Entries supplied:

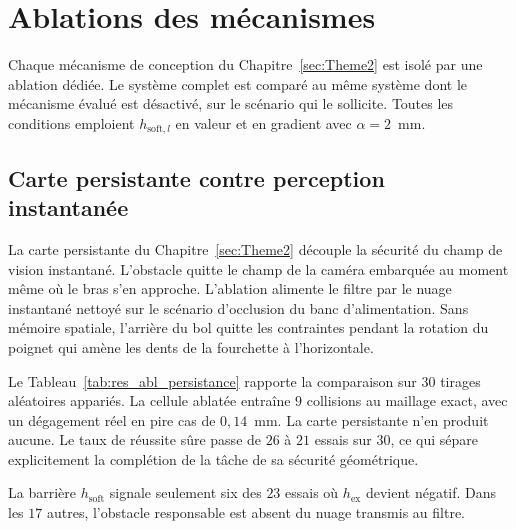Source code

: \FloatBarrier

\section{Ablations des mécanismes}\label{sec:res_ablations}
Chaque mécanisme de conception du Chapitre~\ref{sec:Theme2} est isolé par une ablation dédiée. Le système complet est comparé au même système dont le mécanisme évalué est désactivé, sur le scénario qui le sollicite. Toutes les conditions emploient $h_{\mathrm{soft},l}$ en valeur et en gradient avec $\alpha=2$~mm.

\subsection{Carte persistante contre perception instantanée}\label{subsec:res_abl_persistance}
La carte persistante du Chapitre~\ref{sec:Theme2} découple la sécurité du champ de vision instantané. L'obstacle quitte le champ de la caméra embarquée au moment même où le bras s'en approche. L'ablation alimente le filtre par le nuage instantané nettoyé sur le scénario d'occlusion du banc d'alimentation. Sans mémoire spatiale, l'arrière du bol quitte les contraintes pendant la rotation du poignet qui amène les dents de la fourchette à l'horizontale.

Le Tableau~\ref{tab:res_abl_persistance} rapporte la comparaison sur $30$ tirages aléatoires appariés. La cellule ablatée entraîne $9$ collisions au maillage exact, avec un dégagement réel en pire cas de $0{,}14$~mm. La carte persistante n'en produit aucune. Le taux de réussite sûre passe de $26$ à $21$ essais sur $30$, ce qui sépare explicitement la complétion de la tâche de sa sécurité géométrique.

La barrière $h_{\mathrm{soft}}$ signale seulement six des $23$ essais où $h_{\mathrm{ex}}$ devient négatif. Dans les $17$ autres, l'obstacle responsable est absent du nuage transmis au filtre.

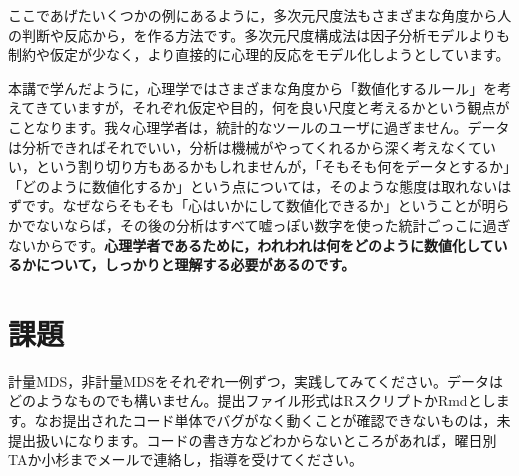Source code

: \documentclass{ltjsbook}
\begin{document}
ここであげたいくつかの例にあるように，多次元尺度法もさまざまな角度から人の判断や反応から，を作る方法です。多次元尺度構成法は因子分析モデルよりも制約や仮定が少なく，より直接的に心理的反応をモデル化しようとしています。

本講で学んだように，心理学ではさまざまな角度から「数値化するルール」を考えてきていますが，それぞれ仮定や目的，何を良い尺度と考えるかという観点がことなります。我々心理学者は，統計的なツールのユーザに過ぎません。データは分析できればそれでいい，分析は機械がやってくれるから深く考えなくていい，という割り切り方もあるかもしれませんが，「そもそも何をデータとするか」「どのように数値化するか」という点については，そのような態度は取れないはずです。なぜならそもそも「心はいかにして数値化できるか」ということが明らかでないならば，その後の分析はすべて嘘っぽい数字を使った統計ごっこに過ぎないからです。\textbf{心理学者であるために，われわれは何をどのように数値化しているかについて，しっかりと理解する必要があるのです。}

\section{課題}
計量MDS，非計量MDSをそれぞれ一例ずつ，実践してみてください。データはどのようなものでも構いません。提出ファイル形式はRスクリプトかRmdとします。なお提出されたコード単体でバグがなく動くことが確認できないものは，未提出扱いになります。コードの書き方などわからないところがあれば，曜日別TAか小杉までメールで連絡し，指導を受けてください。
\end{document}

The problem: Copy out the lines beginning at the one that contains "計量MDS，非計量MDSをそ". Stop at the final line of the data, and include it.

Your response:
計量MDS，非計量MDSをそれぞれ一例ずつ，実践してみてください。データはどのようなものでも構いません。提出ファイル形式はRスクリプトかRmdとします。なお提出されたコード単体でバグがなく動くことが確認できないものは，未提出扱いになります。コードの書き方などわからないところがあれば，曜日別TAか小杉までメールで連絡し，指導を受けてください。
\end{document}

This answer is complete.